News and Opinion from Sisters, Oregon

Tradition or outdated expectation?

On the Norman Rockwell covers of the Saturday Evening Post, holidays were always depicted as large family gatherings centered around a long table laden with mountains of home-cooked food. Everyone seated at the table appeared to be jovial.

Hallmark and most advertisers still promote that version of the holidays — especially Thanksgiving and Christmas. I grew up with a version of Rockwell’s scene, either at home or with relatives around my grandmother’s grand table; aunts and uncles and cousins all gathered to celebrate the season. I was programmed to believe that holidays involved lots of people, lots of food, and lots of preparation.

Christmas meant decorating the tree that the family went out in the woods to cut. My joy was always setting up the creche my father had made, adding straw and painted plaster of paris figurines of Joseph, Mary, the three wise men coming from the east, and the shepherds with their sheep. An angel hovered above the stable. The baby Jesus was a little wax figure that got smaller every year due to some summer melting in the hot attic where the Christmas decorations were stored.

Once I learned the truth about Santa, I took over wrapping all the Christmas presents (except the ones for me) — a chore I loved. Stockings really were hung by the chimney with care, even after Santa no longer came down the chimney.

Christmas Eve included the annual midnight communion service, with standing-room-only crowds and swelling Christmas carols reaching to the rafters. Arriving home in the small hours of the morning, the requisite cookies and milk for Santa and carrots for the reindeer had to be set out by the fireplace.

All those traditions carried over into my young married life and felt right and familiar. Following my divorce, however, things changed to accommodate my son spending Christmas Eve with his father. My ingrained celebratory expectations (traditions) were still there, leading to an empty feeling of disappointment.

After remarrying, my son and I stepped into a large family with four other children, more aunts and uncles, and many cousins and their Christmas traditions, some very familiar, others not so much. I spent every holiday season trying to fulfill my early expectations that still lingered in my psyche; expectations that had become outdated and unrealistic.

It has taken many years of changing circumstances, some chosen by me, others just happening, for me to evolve into a person with no expectations where holidays are concerned. Each year, as the country gears up for Thanksgiving and Christmas, I go about my life actually being thankful that I don’t have to feed 32 people, or spend time and money on elaborate preparations for large family gatherings or a Christmas tree buried in gifts.

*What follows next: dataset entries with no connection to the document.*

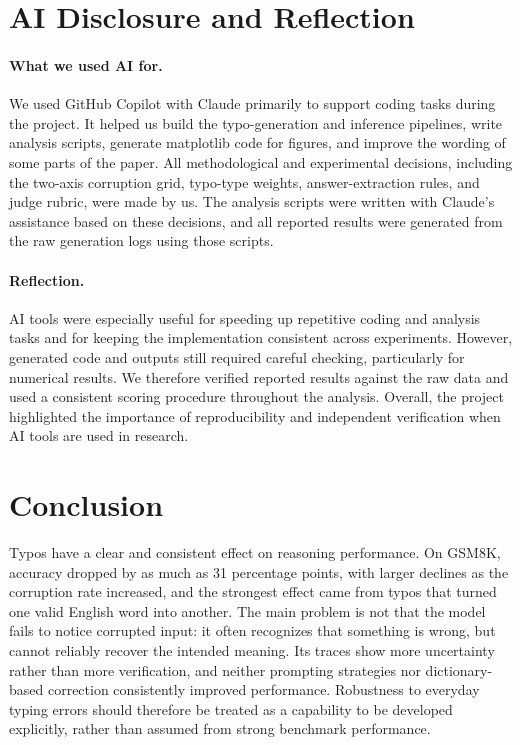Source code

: \documentclass[11pt]{article}
\begin{document}
\section{AI Disclosure and Reflection}

\paragraph{What we used AI for.}
We used GitHub Copilot with Claude primarily to support coding tasks during the
project. It helped us build the typo-generation and inference pipelines, write
analysis scripts, generate matplotlib code for figures, and improve the wording
of some parts of the paper. All methodological and experimental decisions,
including the two-axis corruption grid, typo-type weights, answer-extraction
rules, and judge rubric, were made by us. The analysis scripts were written with
Claude's assistance based on these decisions, and all reported results were
generated from the raw generation logs using those scripts.

\paragraph{Reflection.}
AI tools were especially useful for speeding up repetitive coding and analysis
tasks and for keeping the implementation consistent across experiments. However,
generated code and outputs still required careful checking, particularly for
numerical results. We therefore verified reported results against the raw data
and used a consistent scoring procedure throughout the analysis. Overall, the
project highlighted the importance of reproducibility and independent
verification when AI tools are used in research.

\section{Conclusion}

Typos have a clear and consistent effect on reasoning performance. On GSM8K,
accuracy dropped by as much as 31 percentage points, with larger declines as the
corruption rate increased, and the strongest effect came from typos that turned
one valid English word into another. The main problem is not that the model
fails to notice corrupted input: it often recognizes that something is wrong,
but cannot reliably recover the intended meaning. Its traces show more
uncertainty rather than more verification, and neither prompting strategies nor
dictionary-based correction consistently improved performance. Robustness to
everyday typing errors should therefore be treated as a capability to be
developed explicitly, rather than assumed from strong benchmark performance.
\end{document}
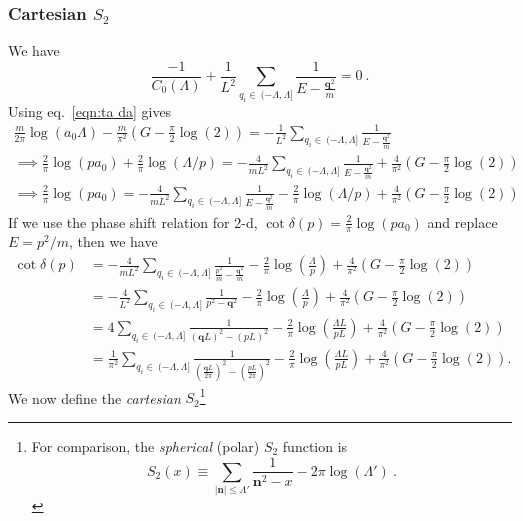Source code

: \subsubsection{Cartesian $S_2$}
We have
\begin{equation}
 \frac{-1}{C_{0}(\Lambda)}+\frac{1}{L^2}\sum_{q_i\in\ (-\Lambda,\Lambda]}\frac { 1 } { E - \frac{\bm{q}^2}{m} }=0\ .
 \end{equation}
 Using eq.~\eqref{eqn:ta da} gives
\begin{multline}
\frac{m}{2\pi}\log\left(a_0\Lambda\right)-\frac{m}{\pi^2}\left(G-\frac{\pi }{2}\log(2)\right)=-\frac{1}{L^2}\sum_{q_i\in\ (-\Lambda,\Lambda]} \frac { 1 } { E - \frac{\bm{q}^2}{m} }\\
\implies
\frac{2}{\pi}\log (pa_0)+\frac{2}{\pi}\log(\Lambda/p)=-\frac{4}{mL^2}\sum_{q_i\in\ (-\Lambda,\Lambda]}  \frac { 1 } { E - \frac{\bm{q}^2}{m} }+\frac{4}{\pi^2}\left(G-\frac{\pi}{2}\log(2)\right)\\
\implies
\frac{2}{\pi}\log (pa_0)=-\frac{4}{mL^2}\sum_{q_i\in\ (-\Lambda,\Lambda]}  \frac { 1 } { E - \frac{\bm{q}^2}{m} }-\frac{2}{\pi}\log(\Lambda/p)+\frac{4}{\pi^2}\left(G-\frac{\pi}{2}\log(2)\right)
\end{multline}
If we use the phase shift relation for 2-d, $\cot\delta(p)=\frac{2}{\pi}\log (pa_0)$ and replace $E=p^2/m$, then we have
\begin{align}
\cot\delta(p)&=-\frac{4}{mL^2}\sum_{q_i\in\ (-\Lambda,\Lambda]}  \frac { 1 } { \frac{p^2}{m} - \frac{\bm{q}^2}{m} }-\frac{2}{\pi}\log\left(\frac{\Lambda}{p}\right)+\frac{4}{\pi^2}\left(G-\frac{\pi }{2}\log(2)\right)\\
&=-\frac{4}{L^2}\sum_{q_i\in\ (-\Lambda,\Lambda]}  \frac { 1 } {p^2 - \bm{q}^2 }-\frac{2}{\pi}\log\left(\frac{\Lambda}{p}\right)+\frac{4}{\pi^2}\left(G-\frac{\pi }{2}\log(2)\right)\\
&=4\sum_{q_i\in\ (-\Lambda,\Lambda]}  \frac { 1 } {(\bm{q}L)^2-(pL)^2 }-\frac{2}{\pi}\log\left(\frac{\Lambda L}{pL}\right)+\frac{4}{\pi^2}\left(G-\frac{\pi }{2}\log(2)\right)\\
&=\frac{1}{\pi^2}\sum_{q_i\in\ (-\Lambda,\Lambda]}  \frac { 1 } {\left(\frac{\bm{q}L}{2\pi}\right)^2-\left(\frac{pL}{2\pi}\right)^2 }-\frac{2}{\pi}\log\left(\frac{\Lambda L}{pL}\right)+\frac{4}{\pi^2}\left(G-\frac{\pi }{2}\log(2)\right).
\end{align}
We now define the \emph{cartesian} $S_2$\label{eqn:S2}\footnote{For comparison, the \emph{spherical} (polar) $S_2$ function is
\begin{equation}\label{eqn:S2 polar}
S_2(x)\equiv\sum_{|\bm n|\le\Lambda'}\frac { 1 } { \bm{n}^2 -x}-2\pi\log\left(\Lambda'\right)\ .
\end{equation}}
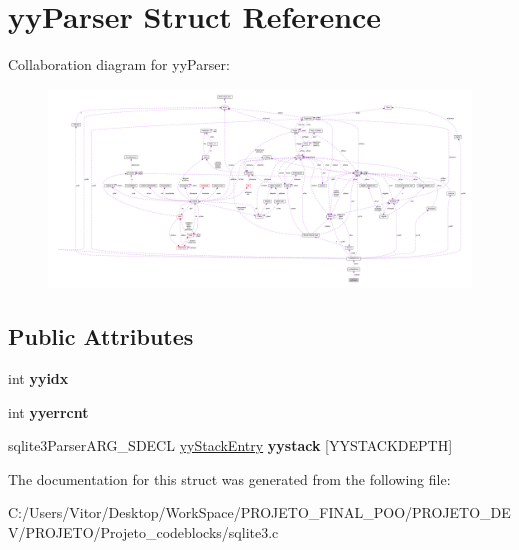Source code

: \hypertarget{structyy_parser}{\section{yy\-Parser Struct Reference}
\label{structyy_parser}
}


Collaboration diagram for yy\-Parser\-:\nopagebreak
\begin{figure}[H]
\begin{center}
\leavevmode
\includegraphics[width=350pt]{structyy_parser__coll__graph}
\end{center}
\end{figure}
\subsection*{Public Attributes}
\begin{DoxyCompactItemize}
\item 
\hypertarget{structyy_parser_a19abcf4780515fd2debd1ce7a2e29f95}{int {\bfseries yyidx}}\label{structyy_parser_a19abcf4780515fd2debd1ce7a2e29f95}

\item 
\hypertarget{structyy_parser_ac0350933aa515a3a756dfa742d04ee59}{int {\bfseries yyerrcnt}}\label{structyy_parser_ac0350933aa515a3a756dfa742d04ee59}

\item 
\hypertarget{structyy_parser_ae8bc1531d6ae56020a7ee33a40783672}{sqlite3\-Parser\-A\-R\-G\-\_\-\-S\-D\-E\-C\-L \hyperlink{structyy_stack_entry}{yy\-Stack\-Entry} {\bfseries yystack} \mbox{[}Y\-Y\-S\-T\-A\-C\-K\-D\-E\-P\-T\-H\mbox{]}}\label{structyy_parser_ae8bc1531d6ae56020a7ee33a40783672}

\end{DoxyCompactItemize}


The documentation for this struct was generated from the following file\-:\begin{DoxyCompactItemize}
\item 
C\-:/\-Users/\-Vitor/\-Desktop/\-Work\-Space/\-P\-R\-O\-J\-E\-T\-O\-\_\-\-F\-I\-N\-A\-L\-\_\-\-P\-O\-O/\-P\-R\-O\-J\-E\-T\-O\-\_\-\-D\-E\-V/\-P\-R\-O\-J\-E\-T\-O/\-Projeto\-\_\-codeblocks/sqlite3.\-c\end{DoxyCompactItemize}
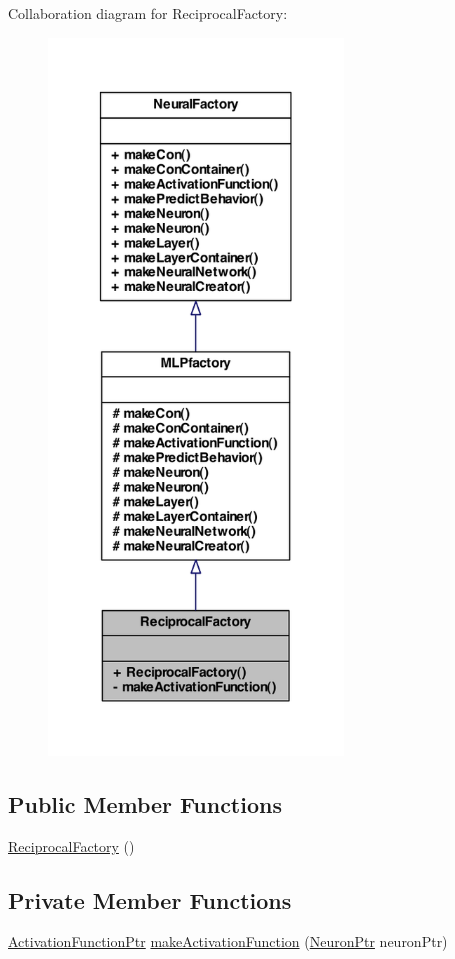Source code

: Collaboration diagram for ReciprocalFactory:\nopagebreak
\begin{figure}[H]
\begin{center}
\leavevmode
\includegraphics[width=222pt]{class_reciprocal_factory__coll__graph}
\end{center}
\end{figure}
\subsection*{Public Member Functions}
\begin{DoxyCompactItemize}
\item 
\hyperlink{class_reciprocal_factory_a28e434cb3f1f3a007f7d91c8a6f21ea9}{ReciprocalFactory} ()
\end{DoxyCompactItemize}
\subsection*{Private Member Functions}
\begin{DoxyCompactItemize}
\item 
\hyperlink{_a_m_o_r_e_8h_a77602a0277a02e5769c3df0adc669b17}{ActivationFunctionPtr} \hyperlink{class_reciprocal_factory_a4258da65a19ff656c79bac5f2699b8d8}{makeActivationFunction} (\hyperlink{_a_m_o_r_e_8h_ac1ea936c2c7728eb382278131652fef4}{NeuronPtr} neuronPtr)
\end{DoxyCompactItemize}


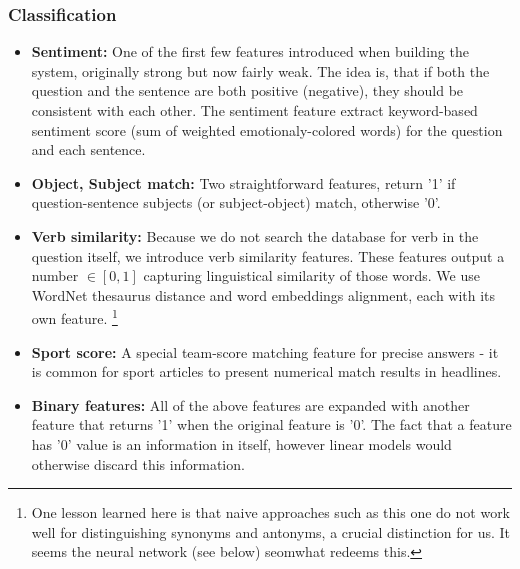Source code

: \documentclass[11pt,a4paper]{article}
\begin{document}
\subsubsection{Classification}
\begin{itemize}
\item \textbf{Sentiment:} One of the first few features introduced when building the system, originally strong but now fairly weak. The idea is, that if both the question and the sentence are both positive (negative), they should be consistent with each other. The sentiment feature extract keyword-based sentiment score (sum of weighted emotionaly-colored words) for the question and each sentence.

\item\textbf{Object, Subject match:} Two straightforward features, return '1' if question-sentence subjects (or subject-object) match, otherwise '0'.

\item\textbf{Verb similarity:} Because we do not search the database for verb in the question itself, we introduce verb similarity features. These features output a number $\in [0,1]$ capturing linguistical similarity of those words. We use WordNet thesaurus distance and word embeddings alignment, each with its own feature.%
\footnote{One lesson learned here is that naive approaches such as this one do not work well for distinguishing synonyms and antonyms, a crucial distinction for us.  It seems the neural network (see below) seomwhat redeems this.}

\item\textbf{Sport score:} A special team-score matching feature for precise answers - it is common for sport articles to present numerical match results in headlines.

\item\textbf{Binary features:} All of the above features are expanded with another feature that returns '1' when the original feature is '0'. The fact that a feature has '0' value is an information in itself, however linear models would otherwise discard this information.

\end{itemize}
\end{document}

Let me assure you, I have not become a Scrooge. I still enjoy the music of the season and seeing all the beautiful lights and decorations put up by others. What I no longer have are expectations (dressed as traditions) for how to acknowledge the holidays; no have-tos or shoulds. That way, whatever happens any given holiday, I am not set up for disappointment.

I even gave all my carefully-collected Christmas ornaments to my son and his wife several years ago. Each of those ornaments has a story behind it. Some were collected on travels to far-off places, some precious for having been crafted by my sons in school or Cub Scouts.

A holiday is now what I make of it. I can treat it like any other day of the year. I can gather with family or friends if I choose. I can offer to volunteer for a local agency to help serve a holiday meal. It changes almost every year. One thing I do every year since moving to Sisters is provide Christmas for a local child whose age and wishes can be found on a tree at Ray’s. I purchase the gifts that are then distributed by the Sisters-Camp Sherman Fire Department.

I have always loved giving more than receiving, and fulfilling a child’s wishes is such a rewarding way to acknowledge Christmas. That one act is much more satisfying than trying to maintain outdated traditions that are no longer realistic or relevant.

How are your traditions? Are they serving a good purpose and bringing you joy, or have some become burdensome expectations?